I think it is worth reading carefully Tim Berner's Lee's previous  
response. But here is my response to what are literals useful for  
(but I may be wrong).

  1. you say why not "George Bush"^^xxx:president, and so why is not  
everything a Literal?

    there are in fact limitations on what can be a Literal. Thanks  
for this discussion, because I did not quite understand why before.

  2. what is the use of "123"^^xsd:integer over <http://number.eg/123>

     I think Tim Berner's Lee answers that very well. But here are  
some extra thoughts again

     Because of the Open World assumption we accept that things can  
have a number of names. So it is difficult to tell when two things  
are or are not different. For example is

      <http://presidents.com/Bush/George> referring to the same thing  
<http://presidents.com/Bush/George/W> is? Well you can't tell. You  
may assume they are different until told otherwise

      <http://presidents.com/Bush/George/W> =  <http://presidents.com/ 
Bush/George> .

      Now for numbers we know that 123 is different from 1234 is  
different from 124 etc, etc. You can see how this could make for an  
absolutley humungous number of statements of differences in your  
database. Furthermore we *know* they are different without even  
looking at the world.
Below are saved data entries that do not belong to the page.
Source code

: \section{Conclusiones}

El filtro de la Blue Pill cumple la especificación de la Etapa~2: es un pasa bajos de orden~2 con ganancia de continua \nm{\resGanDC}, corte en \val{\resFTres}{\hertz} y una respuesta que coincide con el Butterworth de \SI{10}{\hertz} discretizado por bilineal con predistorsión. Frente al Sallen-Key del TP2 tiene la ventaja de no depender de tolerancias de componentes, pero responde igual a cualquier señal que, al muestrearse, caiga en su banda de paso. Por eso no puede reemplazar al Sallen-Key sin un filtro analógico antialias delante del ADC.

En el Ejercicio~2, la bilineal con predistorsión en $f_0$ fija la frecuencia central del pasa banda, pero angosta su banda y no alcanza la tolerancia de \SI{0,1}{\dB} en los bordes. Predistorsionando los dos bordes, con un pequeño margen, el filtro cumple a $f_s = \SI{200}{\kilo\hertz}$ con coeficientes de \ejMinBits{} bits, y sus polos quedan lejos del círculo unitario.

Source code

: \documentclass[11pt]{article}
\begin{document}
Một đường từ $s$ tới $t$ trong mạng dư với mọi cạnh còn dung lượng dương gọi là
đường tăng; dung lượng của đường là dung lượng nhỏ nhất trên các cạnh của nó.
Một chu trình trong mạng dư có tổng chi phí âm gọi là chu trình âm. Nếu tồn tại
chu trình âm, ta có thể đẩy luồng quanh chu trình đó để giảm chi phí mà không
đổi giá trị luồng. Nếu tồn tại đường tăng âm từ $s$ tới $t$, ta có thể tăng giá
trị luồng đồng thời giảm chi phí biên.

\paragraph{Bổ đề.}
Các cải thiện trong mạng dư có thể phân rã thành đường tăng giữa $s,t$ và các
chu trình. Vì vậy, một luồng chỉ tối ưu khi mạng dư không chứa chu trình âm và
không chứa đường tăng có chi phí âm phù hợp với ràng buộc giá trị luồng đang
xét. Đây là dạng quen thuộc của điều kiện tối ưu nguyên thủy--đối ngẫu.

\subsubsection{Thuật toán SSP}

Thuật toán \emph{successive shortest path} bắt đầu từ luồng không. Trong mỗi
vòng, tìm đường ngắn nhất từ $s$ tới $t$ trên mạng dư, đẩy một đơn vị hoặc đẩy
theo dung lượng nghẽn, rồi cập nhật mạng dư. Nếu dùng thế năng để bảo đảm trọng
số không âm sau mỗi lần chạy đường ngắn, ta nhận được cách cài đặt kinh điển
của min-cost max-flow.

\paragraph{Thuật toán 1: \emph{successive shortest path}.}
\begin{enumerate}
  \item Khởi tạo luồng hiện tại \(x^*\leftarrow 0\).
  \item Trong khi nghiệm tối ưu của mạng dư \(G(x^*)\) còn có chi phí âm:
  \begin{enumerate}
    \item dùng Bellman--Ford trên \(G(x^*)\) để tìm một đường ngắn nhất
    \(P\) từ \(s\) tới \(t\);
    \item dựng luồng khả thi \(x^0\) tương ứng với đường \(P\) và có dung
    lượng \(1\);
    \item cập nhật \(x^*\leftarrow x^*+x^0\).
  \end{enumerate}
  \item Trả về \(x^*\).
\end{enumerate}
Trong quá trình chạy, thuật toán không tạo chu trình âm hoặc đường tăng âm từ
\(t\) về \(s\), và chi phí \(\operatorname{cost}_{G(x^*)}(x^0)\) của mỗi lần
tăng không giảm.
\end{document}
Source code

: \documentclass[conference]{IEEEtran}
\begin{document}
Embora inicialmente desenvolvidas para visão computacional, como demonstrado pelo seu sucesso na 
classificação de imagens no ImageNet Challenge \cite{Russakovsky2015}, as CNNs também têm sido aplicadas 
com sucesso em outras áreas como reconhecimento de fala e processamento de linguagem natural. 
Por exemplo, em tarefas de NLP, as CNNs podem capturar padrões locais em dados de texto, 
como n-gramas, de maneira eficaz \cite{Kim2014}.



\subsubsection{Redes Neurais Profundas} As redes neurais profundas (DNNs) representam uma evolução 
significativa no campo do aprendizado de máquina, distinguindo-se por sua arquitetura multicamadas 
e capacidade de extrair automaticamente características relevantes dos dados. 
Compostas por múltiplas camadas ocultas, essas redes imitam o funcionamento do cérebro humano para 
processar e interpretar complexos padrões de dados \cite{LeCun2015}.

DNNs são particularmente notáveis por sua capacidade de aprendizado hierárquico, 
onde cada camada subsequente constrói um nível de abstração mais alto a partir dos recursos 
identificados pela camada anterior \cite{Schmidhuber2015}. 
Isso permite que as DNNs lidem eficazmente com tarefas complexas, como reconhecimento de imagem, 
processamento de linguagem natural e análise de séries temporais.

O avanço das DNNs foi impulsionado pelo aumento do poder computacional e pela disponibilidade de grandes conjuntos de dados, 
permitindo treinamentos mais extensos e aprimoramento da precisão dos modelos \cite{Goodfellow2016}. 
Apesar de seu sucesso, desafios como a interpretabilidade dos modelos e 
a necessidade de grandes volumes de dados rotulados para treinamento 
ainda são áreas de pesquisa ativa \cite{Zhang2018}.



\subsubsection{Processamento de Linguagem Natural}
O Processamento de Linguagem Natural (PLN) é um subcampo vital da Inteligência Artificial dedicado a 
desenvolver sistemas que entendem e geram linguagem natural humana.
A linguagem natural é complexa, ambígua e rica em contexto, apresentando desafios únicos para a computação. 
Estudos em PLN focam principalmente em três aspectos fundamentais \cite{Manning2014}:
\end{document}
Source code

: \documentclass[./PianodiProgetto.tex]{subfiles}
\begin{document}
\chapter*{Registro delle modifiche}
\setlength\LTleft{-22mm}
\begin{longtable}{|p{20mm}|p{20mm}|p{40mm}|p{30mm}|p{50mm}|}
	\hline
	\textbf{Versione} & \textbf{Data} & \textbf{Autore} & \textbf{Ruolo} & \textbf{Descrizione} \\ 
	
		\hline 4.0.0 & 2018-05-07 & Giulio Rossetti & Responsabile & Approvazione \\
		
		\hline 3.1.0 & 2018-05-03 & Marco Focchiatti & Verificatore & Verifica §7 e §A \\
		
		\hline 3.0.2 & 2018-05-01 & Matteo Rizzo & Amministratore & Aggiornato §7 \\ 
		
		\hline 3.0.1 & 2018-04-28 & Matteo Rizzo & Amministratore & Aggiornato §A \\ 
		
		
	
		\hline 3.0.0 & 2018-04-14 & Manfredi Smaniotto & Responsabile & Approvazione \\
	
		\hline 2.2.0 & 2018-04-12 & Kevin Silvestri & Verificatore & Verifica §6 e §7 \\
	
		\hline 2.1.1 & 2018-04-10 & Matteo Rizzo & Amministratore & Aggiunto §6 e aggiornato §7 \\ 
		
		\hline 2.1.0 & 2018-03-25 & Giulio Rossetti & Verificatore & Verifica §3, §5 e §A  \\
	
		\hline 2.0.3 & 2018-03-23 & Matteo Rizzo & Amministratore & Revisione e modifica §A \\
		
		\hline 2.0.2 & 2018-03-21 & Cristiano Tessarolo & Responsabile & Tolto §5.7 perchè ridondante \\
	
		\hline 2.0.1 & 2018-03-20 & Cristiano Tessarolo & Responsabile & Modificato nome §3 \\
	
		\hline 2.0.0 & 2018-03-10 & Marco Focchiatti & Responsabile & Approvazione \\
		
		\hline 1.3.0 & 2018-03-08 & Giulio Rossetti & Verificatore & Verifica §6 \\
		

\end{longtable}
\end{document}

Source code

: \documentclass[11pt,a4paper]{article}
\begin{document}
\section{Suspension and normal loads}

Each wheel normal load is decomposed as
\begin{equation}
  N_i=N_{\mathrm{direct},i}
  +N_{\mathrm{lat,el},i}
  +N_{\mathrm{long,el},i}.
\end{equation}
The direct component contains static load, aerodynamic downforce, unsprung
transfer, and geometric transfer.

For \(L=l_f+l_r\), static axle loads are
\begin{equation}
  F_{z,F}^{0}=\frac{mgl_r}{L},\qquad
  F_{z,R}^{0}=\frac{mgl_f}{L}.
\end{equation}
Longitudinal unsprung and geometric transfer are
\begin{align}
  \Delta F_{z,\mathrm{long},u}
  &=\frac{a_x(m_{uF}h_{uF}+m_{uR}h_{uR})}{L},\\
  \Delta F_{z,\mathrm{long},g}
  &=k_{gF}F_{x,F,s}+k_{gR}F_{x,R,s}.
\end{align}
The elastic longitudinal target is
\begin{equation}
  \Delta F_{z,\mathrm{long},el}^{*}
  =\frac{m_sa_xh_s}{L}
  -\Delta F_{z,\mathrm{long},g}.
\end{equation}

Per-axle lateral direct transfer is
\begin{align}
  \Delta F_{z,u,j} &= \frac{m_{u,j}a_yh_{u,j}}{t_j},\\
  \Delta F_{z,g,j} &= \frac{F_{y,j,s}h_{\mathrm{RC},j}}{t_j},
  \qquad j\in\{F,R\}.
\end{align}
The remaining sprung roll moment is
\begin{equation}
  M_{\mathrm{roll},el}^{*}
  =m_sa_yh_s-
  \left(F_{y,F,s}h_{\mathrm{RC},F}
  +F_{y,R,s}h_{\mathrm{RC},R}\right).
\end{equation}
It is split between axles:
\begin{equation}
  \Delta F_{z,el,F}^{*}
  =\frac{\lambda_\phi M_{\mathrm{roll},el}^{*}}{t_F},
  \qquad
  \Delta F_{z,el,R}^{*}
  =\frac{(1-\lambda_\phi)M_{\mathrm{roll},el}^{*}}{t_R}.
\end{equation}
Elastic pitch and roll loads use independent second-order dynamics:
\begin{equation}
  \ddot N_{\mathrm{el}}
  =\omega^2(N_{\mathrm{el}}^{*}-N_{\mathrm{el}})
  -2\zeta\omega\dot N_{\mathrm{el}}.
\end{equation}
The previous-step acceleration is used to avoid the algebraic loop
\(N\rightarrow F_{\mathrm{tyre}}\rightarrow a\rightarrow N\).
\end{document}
There is no possible world in which they are  
the same. 123 is always different from 124. That can save a lot of  
calculations and storage. No need for the infinite number of statements

      <http://numbers.eg/123> owl:differentFrom <http://numbers.eg/ 
124> .

     The same is with "hello" and "bye": they are different strings  
just by looking at them. If we use URLs for each string, it becomes a  
lot more difficult to tell them apart. So you can see that it is  
useful to have a distinction here.

    Literals should be the types of things for which one can be  
certain just by looking at their name what they refer to.

    3. Saving space.

      "123"^^xsd:int does in fact save space in a db over <http:// 
numbers.eg/123> because you can can use a pointer to the url  
abreviated by xsd:int, and just have a different string each time.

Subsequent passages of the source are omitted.